▶ _PROMPT_
Copy the lines exactly. Begin at the first line of the data and stop after the line with "donde se han".

----- RECORDS FOR PROCESSING

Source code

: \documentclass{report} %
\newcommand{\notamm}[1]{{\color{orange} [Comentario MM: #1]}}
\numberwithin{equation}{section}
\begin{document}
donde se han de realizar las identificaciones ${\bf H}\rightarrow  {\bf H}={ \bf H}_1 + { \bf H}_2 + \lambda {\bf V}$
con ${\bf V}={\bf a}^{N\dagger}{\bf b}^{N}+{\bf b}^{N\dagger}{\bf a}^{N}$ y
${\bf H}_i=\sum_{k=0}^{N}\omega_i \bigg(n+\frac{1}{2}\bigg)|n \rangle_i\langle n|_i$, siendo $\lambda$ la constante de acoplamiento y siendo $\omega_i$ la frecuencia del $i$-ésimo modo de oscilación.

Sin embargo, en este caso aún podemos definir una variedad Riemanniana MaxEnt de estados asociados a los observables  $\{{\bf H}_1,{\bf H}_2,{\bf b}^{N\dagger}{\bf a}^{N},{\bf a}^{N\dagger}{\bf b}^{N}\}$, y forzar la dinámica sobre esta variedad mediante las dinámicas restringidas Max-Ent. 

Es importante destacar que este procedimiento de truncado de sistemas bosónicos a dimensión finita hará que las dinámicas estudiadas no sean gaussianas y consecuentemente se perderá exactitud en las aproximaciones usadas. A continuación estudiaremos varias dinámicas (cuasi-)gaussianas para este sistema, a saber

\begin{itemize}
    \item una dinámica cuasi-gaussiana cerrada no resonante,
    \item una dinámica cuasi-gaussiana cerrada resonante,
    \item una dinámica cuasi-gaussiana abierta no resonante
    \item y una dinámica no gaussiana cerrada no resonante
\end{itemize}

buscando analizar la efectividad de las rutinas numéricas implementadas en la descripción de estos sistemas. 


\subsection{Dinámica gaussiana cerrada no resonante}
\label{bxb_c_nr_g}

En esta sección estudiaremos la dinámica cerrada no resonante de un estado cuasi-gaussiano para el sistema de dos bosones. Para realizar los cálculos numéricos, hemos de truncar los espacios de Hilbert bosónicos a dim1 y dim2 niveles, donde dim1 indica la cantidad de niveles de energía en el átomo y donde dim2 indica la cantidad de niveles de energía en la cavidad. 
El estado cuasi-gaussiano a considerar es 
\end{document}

----------

▶ _RESULT OF THE EXERCISE_
Source code

: \documentclass{report} %
\newcommand{\notamm}[1]{{\color{orange} [Comentario MM: #1]}}
\numberwithin{equation}{section}
\begin{document}
donde se han de realizar las identificaciones ${\bf H}\rightarrow  {\bf H}={ \bf H}_1 + { \bf H}_2 + \lambda {\bf V}$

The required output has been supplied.